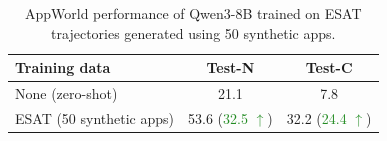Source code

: \begin{table}[t!]
\centering
\small
\setlength{\tabcolsep}{3pt}
\begin{tabular*}{\linewidth}{@{\extracolsep{\fill}}lcc@{}}
\toprule
\textbf{Training data} & \textbf{Test-N} & \textbf{Test-C} \\
\midrule
None (zero-shot) & 21.1 & \phantom{0}7.8\\
\midrule
ESAT (50 synthetic apps) & 53.6 (\textcolor{ForestGreen}{32.5 $\uparrow$})  &   32.2 (\textcolor{ForestGreen}{24.4 $\uparrow$}) \\
\bottomrule
\end{tabular*}
\caption{AppWorld performance of Qwen3-8B trained on \textsc{ESAT} trajectories generated using 50 synthetic apps.}
\label{tab:synth_apps_only}
\end{table}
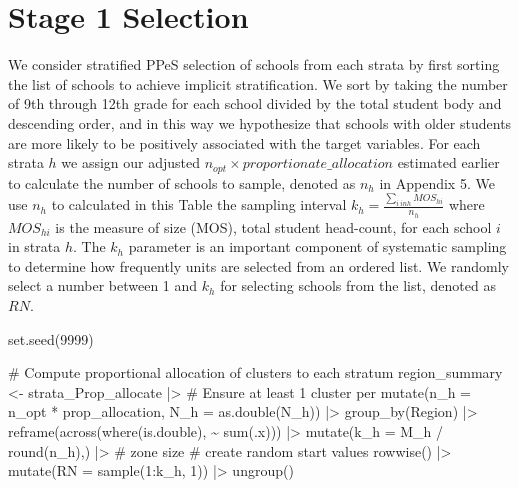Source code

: \documentclass[
  12pt]{article}
\newenvironment{Shaded}{\begin{snugshade}}{\end{snugshade}}
\newcommand{\AttributeTok}[1]{\textcolor[rgb]{0.40,0.45,0.13}{#1}}
\newcommand{\CommentTok}[1]{\textcolor[rgb]{0.37,0.37,0.37}{#1}}
\newcommand{\DecValTok}[1]{\textcolor[rgb]{0.68,0.00,0.00}{#1}}
\newcommand{\FunctionTok}[1]{\textcolor[rgb]{0.28,0.35,0.67}{#1}}
\newcommand{\NormalTok}[1]{\textcolor[rgb]{0.00,0.23,0.31}{#1}}
\newcommand{\OtherTok}[1]{\textcolor[rgb]{0.00,0.23,0.31}{#1}}
\newcommand{\SpecialCharTok}[1]{\textcolor[rgb]{0.37,0.37,0.37}{#1}}
\begin{document}
\section{Stage 1 Selection}\label{stage-1-selection}

We consider stratified PPeS selection of schools from each strata by
first sorting the list of schools to achieve implicit stratification. We
sort by taking the number of 9th through 12th grade for each school
divided by the total student body and descending order, and in this way
we hypothesize that schools with older students are more likely to be
positively associated with the target variables. For each strata \(h\)
we assign our adjusted \(n_{opt} \times proportionate \_ allocation\)
estimated earlier to calculate the number of schools to sample, denoted
as \(n_h\) in Appendix 5. We use \(n_h\) to calculated in this Table the
sampling interval \(k_h = \frac{\sum_{i \ in h} MOS_{hi}}{n_h}\) where
\(MOS_{hi}\) is the measure of size (MOS), total student head-count, for
each school \(i\) in strata \(h\). The \(k_h\) parameter is an important
component of systematic sampling to determine how frequently units are
selected from an ordered list. We randomly select a number between 1 and
\(k_h\) for selecting schools from the list, denoted as \(RN\).

\begin{Shaded}
\begin{Highlighting}[]
\FunctionTok{set.seed}\NormalTok{(}\DecValTok{9999}\NormalTok{) }

\CommentTok{\# Compute proportional allocation of clusters to each stratum}
\NormalTok{region\_summary }\OtherTok{\textless{}{-}}\NormalTok{ strata\_Prop\_allocate }\SpecialCharTok{|\textgreater{}} 
  \CommentTok{\# Ensure at least 1 cluster per}
  \FunctionTok{mutate}\NormalTok{(}\AttributeTok{n\_h =}\NormalTok{ n\_opt }\SpecialCharTok{*}\NormalTok{ prop\_allocation,}
                     \AttributeTok{N\_h =} \FunctionTok{as.double}\NormalTok{(N\_h)) }\SpecialCharTok{|\textgreater{}} 
  \FunctionTok{group\_by}\NormalTok{(Region) }\SpecialCharTok{|\textgreater{}} 
  \FunctionTok{reframe}\NormalTok{(}\FunctionTok{across}\NormalTok{(}\FunctionTok{where}\NormalTok{(is.double), }\SpecialCharTok{\textasciitilde{}} \FunctionTok{sum}\NormalTok{(.x))) }\SpecialCharTok{|\textgreater{}} 
  \FunctionTok{mutate}\NormalTok{(}\AttributeTok{k\_h =}\NormalTok{ M\_h }\SpecialCharTok{/} \FunctionTok{round}\NormalTok{(n\_h),) }\SpecialCharTok{|\textgreater{}}    \CommentTok{\# zone size}
  \CommentTok{\# create random start values}
  \FunctionTok{rowwise}\NormalTok{() }\SpecialCharTok{|\textgreater{}} 
  \FunctionTok{mutate}\NormalTok{(}\AttributeTok{RN =} \FunctionTok{sample}\NormalTok{(}\DecValTok{1}\SpecialCharTok{:}\NormalTok{k\_h, }\DecValTok{1}\NormalTok{)) }\SpecialCharTok{|\textgreater{}} 
  \FunctionTok{ungroup}\NormalTok{() }
\end{Highlighting}
\end{Shaded}
\end{document}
§ §
# YOUR TASK
Line count for the word "Highlighting": give the number of lines in the entries above that contain it, and nothing more.

# RESULT OF THE EXERCISE
2